The snow is melting, and the ice beginning to thaw. Roads and pavements that for months have been hidden under winter’s coat are slowly being uncovered, revealing unsightly pocketed (sur)faces. The temperature may still dip below freezing now and then, but signs of life, signs of a new season, are returning with the return of twittering birds and buds budding. It is just the way of the world.
It seems like it has been a long, long time since I left Montreal. Friends say that I am lucky to have escaped what has been a long and brutal winter, but in truth often while I was away, I missed this city, and the life I begun here over two years ago. It is surprising how a place grows on you, and how you realise that even more when you are away from it.
Back in December, I put life here on hold to go back to Taiwan to be with my mother. It was not the first time, and most likely it will not be the last. Ever since I started my Masters at McGill I have been shuttling between here and home trying to spend as much time as possible with her, and trying my best to make the most of our time together. Life is short, as they say, and when faced with illness and mortality, life seems to become even shorter, even more valuable. At the end of the day, when all the noise, troubles and worries subside, the precious little moments, beautiful little memories, and a smile the recollection of which will bring a smile every time, are all that is left. And truly, the past few weeks with my mum have been filled with happy and sad times that I am sure she and I will hold onto and treasure forever.
I may be the only person from my year who has yet to finish his studies. But the life of a graduate student, as the many stories and anecdotes on this blog prove, is not just simply about getting into and out of university. Life throws situations and hurdles at you at unexpected times, and as a child, the ailing health of a parent can weigh down heavily on the heart and mind, and throw plans and expectations into disarray.
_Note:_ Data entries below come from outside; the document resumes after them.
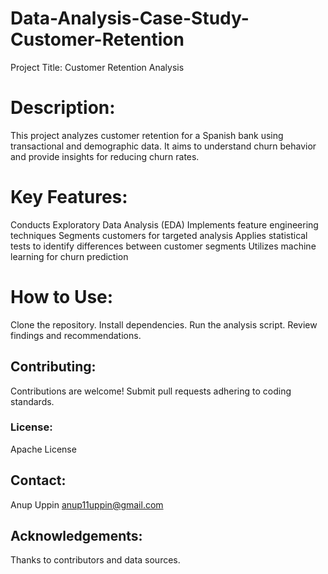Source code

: # Data-Analysis-Case-Study-Customer-Retention
Project Title: Customer Retention Analysis

# Description:
This project analyzes customer retention for a Spanish bank using transactional and demographic data. It aims to understand churn behavior and provide insights for reducing churn rates.

# Key Features:

Conducts Exploratory Data Analysis (EDA)
Implements feature engineering techniques
Segments customers for targeted analysis
Applies statistical tests to identify differences between customer segments
Utilizes machine learning for churn prediction

# How to Use:

Clone the repository.
Install dependencies.
Run the analysis script.
Review findings and recommendations.
## Contributing:
Contributions are welcome! Submit pull requests adhering to coding standards.

### License:
   Apache License

## Contact:
Anup Uppin 
anup11uppin@gmail.com  

## Acknowledgements:
Thanks to contributors and data sources.
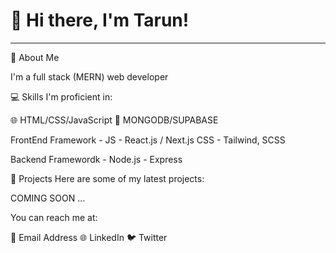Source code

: # 👋 Hi there, I'm Tarun!

* * *

🌟 About Me

I'm a full stack (MERN) web developer

💻 Skills
I'm proficient in:

🌐 HTML/CSS/JavaScript
💾 MONGODB/SUPABASE

FrontEnd Framework - 
JS - React.js / Next.js
CSS - Tailwind, SCSS

Backend Framewordk - 
Node.js - Express

🚀 Projects
Here are some of my latest projects:

COMING SOON ...

You can reach me at:

📧 Email Address
🌐 LinkedIn
🐦 Twitter
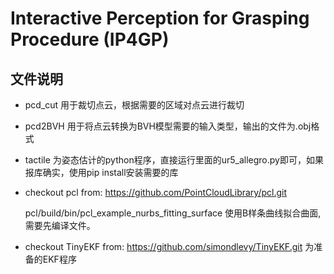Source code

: # Interactive Perception for Grasping Procedure (IP4GP)

## 文件说明
- pcd_cut 用于裁切点云，根据需要的区域对点云进行裁切
- pcd2BVH 用于将点云转换为BVH模型需要的输入类型，输出的文件为.obj格式
- tactile 为姿态估计的python程序，直接运行里面的ur5_allegro.py即可，如果报库确实，使用pip install安装需要的库
- checkout pcl from:  https://github.com/PointCloudLibrary/pcl.git

  pcl/build/bin/pcl_example_nurbs_fitting_surface 使用B样条曲线拟合曲面,需要先编译文件。
- checkout TinyEKF from:  https://github.com/simondlevy/TinyEKF.git
  为准备的EKF程序

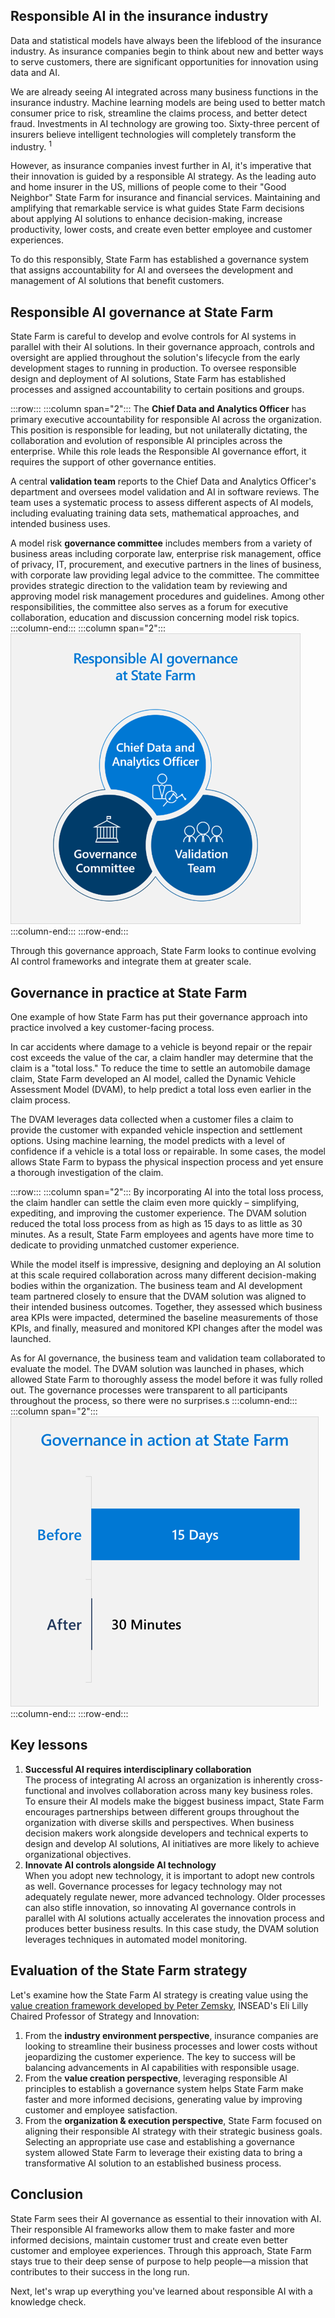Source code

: ## Responsible AI in the insurance industry

Data and statistical models have always been the lifeblood of the insurance industry. As insurance companies begin to think about new and better ways to serve customers, there are significant opportunities for innovation using data and AI.

We are already seeing AI integrated across many business functions in the insurance industry. Machine learning models are being used to better match consumer price to risk, streamline the claims process, and better detect fraud. Investments in AI technology are growing too. Sixty-three percent of insurers believe intelligent technologies will completely transform the industry. <sup>1</sup>

However, as insurance companies invest further in AI, it's imperative that their innovation is guided by a responsible AI strategy. As the leading auto and home insurer in the US, millions of people come to their "Good Neighbor" State Farm for insurance and financial services. Maintaining and amplifying that remarkable service is what guides State Farm decisions about applying AI solutions to enhance decision-making, increase productivity, lower costs, and create even better employee and customer experiences.

To do this responsibly, State Farm has established a governance system that assigns accountability for AI and oversees the development and management of AI solutions that benefit customers.

## Responsible AI governance at State Farm

State Farm is careful to develop and evolve controls for AI systems in parallel with their AI solutions. In their governance approach, controls and oversight are applied throughout the solution's lifecycle from the early development stages to running in production. To oversee responsible design and deployment of AI solutions, State Farm has established processes and assigned accountability to certain positions and groups.

:::row:::
:::column span="2":::
The __Chief Data and Analytics Officer__ has primary executive accountability for responsible AI across the organization. This position is responsible for leading, but not unilaterally dictating, the collaboration and evolution of responsible AI principles across the enterprise. While this role leads the Responsible AI governance effort, it requires the support of other governance entities.

A central __validation team__ reports to the Chief Data and Analytics Officer's department and oversees model validation and AI in software reviews. The team uses a systematic process to assess different aspects of AI models, including evaluating training data sets, mathematical approaches, and intended business uses.

A model risk __governance committee__ includes members from a variety of business areas including corporate law, enterprise risk management, office of privacy, IT, procurement, and executive partners in the lines of business, with corporate law providing legal advice to the committee. The committee provides strategic direction to the validation team by reviewing and approving model risk management procedures and guidelines. Among other responsibilities, the committee also serves as a forum for executive collaboration, education and discussion concerning model risk topics.
:::column-end:::
:::column span="2":::
![Three building blocks of responsible AI governance at State Farm, represented by icons: Chief Data and Analytics Officer (person in formal attire analyzing a graph with a magnifying glass), Governance Committee (institutional building), and Validation team (three people in formal attire).](../media/statefarm1.png)
:::column-end:::
:::row-end:::

Through this governance approach, State Farm looks to continue evolving AI control frameworks and integrate them at greater scale.

## Governance in practice at State Farm

One example of how State Farm has put their governance approach into practice involved a key customer-facing process.

In car accidents where damage to a vehicle is beyond repair or the repair cost exceeds the value of the car, a claim handler may determine that the claim is a "total loss."  To reduce the time to settle an automobile damage claim, State Farm developed an AI model, called the Dynamic Vehicle Assessment Model (DVAM), to help predict a total loss even earlier in the claim process.

The DVAM leverages data collected when a customer files a claim to provide the customer with expanded vehicle inspection and settlement options. Using machine learning, the model predicts with a level of confidence if a vehicle is a total loss or repairable. In some cases, the model allows State Farm to bypass the physical inspection process and yet ensure a thorough investigation of the claim.

:::row:::
:::column span="2":::
By incorporating AI into the total loss process, the claim handler can settle the claim even more quickly – simplifying, expediting, and improving the customer experience. The DVAM solution reduced the total loss process from as high as 15 days to as little as 30 minutes. As a result, State Farm employees and agents have more time to dedicate to providing unmatched customer experience.

While the model itself is impressive, designing and deploying an AI solution at this scale required collaboration across many different decision-making bodies within the organization. The business team and AI development team partnered closely to ensure that the DVAM solution was aligned to their intended business outcomes. Together, they assessed which business area KPIs were impacted, determined the baseline measurements of those KPIs, and finally, measured and monitored KPI changes after the model was launched.

As for AI governance, the business team and validation team collaborated to evaluate the model. The DVAM solution was launched in phases, which allowed State Farm to thoroughly assess the model before it was fully rolled out. The governance processes were transparent to all participants throughout the process, so there were no surprises.s
:::column-end:::
:::column span="2":::
![Governance in action at State Farm. It took 15 days before DVAM. After DVAM, it takes 30 minutes. This difference is represented in a bar chart.](../media/statefarm2.png)
:::column-end:::
:::row-end:::

## Key lessons

1. __Successful AI requires interdisciplinary collaboration__<br>The process of integrating AI across an organization is inherently cross-functional and involves collaboration across many key business roles. To ensure their AI models make the biggest business impact, State Farm encourages partnerships between different groups throughout the organization with diverse skills and perspectives. When business decision makers work alongside developers and technical experts to design and develop AI solutions, AI initiatives are more likely to achieve organizational objectives.
2. __Innovate AI controls alongside AI technology__<br>When you adopt new technology, it is important to adopt new controls as well. Governance processes for legacy technology may not adequately regulate newer, more advanced technology. Older processes can also stifle innovation, so innovating AI governance controls in parallel with AI solutions actually accelerates the innovation process and produces better business results. In this case study, the DVAM solution leverages techniques in automated model monitoring.

## Evaluation of the State Farm strategy

Let's examine how the State Farm AI strategy is creating value using the [value creation framework developed by Peter Zemsky](/learn/modules/ai-strategy-to-create-business-value/2-holistic-ai-business-strategy-insead), INSEAD's Eli Lilly Chaired Professor of Strategy and Innovation:

1. From the __industry environment perspective__, insurance companies are looking to streamline their business processes and lower costs without jeopardizing the customer experience. The key to success will be balancing advancements in AI capabilities with responsible usage.
2. From the __value creation perspective__, leveraging responsible AI principles to establish a governance system helps State Farm make faster and more informed decisions, generating value by improving customer and employee satisfaction.
3. From the __organization & execution perspective__, State Farm focused on aligning their responsible AI strategy with their strategic business goals. Selecting an appropriate use case and establishing a governance system allowed State Farm to leverage their existing data to bring a transformative AI solution to an established business process.

## Conclusion

State Farm sees their AI governance as essential to their innovation with AI. Their responsible AI frameworks allow them to make faster and more informed decisions, maintain customer trust and create even better customer and employee experiences. Through this approach, State Farm stays true to their deep sense of purpose to help people—a mission that contributes to their success in the long run.

Next, let's wrap up everything you've learned about responsible AI with a knowledge check.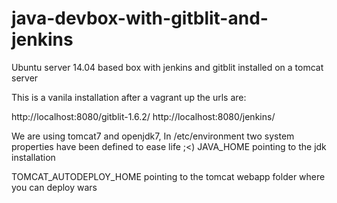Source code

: # java-devbox-with-gitblit-and-jenkins
Ubuntu server 14.04 based box with jenkins and gitblit installed on a tomcat server

This is a vanila installation after a vagrant up the urls are:

http://localhost:8080/gitblit-1.6.2/
http://localhost:8080/jenkins/

We are using tomcat7 and openjdk7, In /etc/environment two system properties have been defined to ease life ;<)
JAVA_HOME pointing to the jdk installation

TOMCAT_AUTODEPLOY_HOME pointing to the tomcat webapp folder where you can deploy wars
I was brought up in a culture centred on filial piety (孝)—the idea that, broadly explained, emphasises being ‘good’ to one’s parents, by showing them respect, love, care and support. Even having grown up in Europe, and now living in Canada, this idea still resonates deep within. With what I am facing at home, I often feel torn between wanting to be there for my mother, and wanting to finish off my studies and start a career of some sort soon. It feels like a choice, an either-or, which is difficult to reconcile, and causes me much stress, worry and, at times, sleepless nights.
My mum has always been very understanding and open with me. Growing up, she always gave me the time and space to grow and to do what I want with myself. We have very frank talks about life and death, and all that happens in between. All you can ever do in life is the best you can, and try to live without regrets, without remorse about your decisions and choices in life. Nobody knows for certain of life’s (…and death’s) when’s, how’s and why’s. The only thing anyone can do is (try to) make peace with the fact that life and the world can never be the way you want them to be.
Despite being alone by herself, she tells me again and again that my future is more important than anything else. “Go back to what you have to do,” she said a few weeks ago, “Don’t worry, I’ll be fine.”
Of course, worry I always will, just as I will always think of her and care about her, wherever I may be. But I heeded my mum’s words, and now am back here, back in the library, trying to pick up where I left off a few months ago. It is hard to let go, hard to turn away from the knowledge that a loved one may be suffering far away. But I am not a physician or a healer, and what more can I offer than all the little things I have said and done to show her that I care about her and that she is loved? At one point, you just have to let go, and let life take its course.
Just as the snow and ice will come, one day it will all melt and thaw, for even greatest worries and fears cannot stop the changing of the seasons and the ways of the world.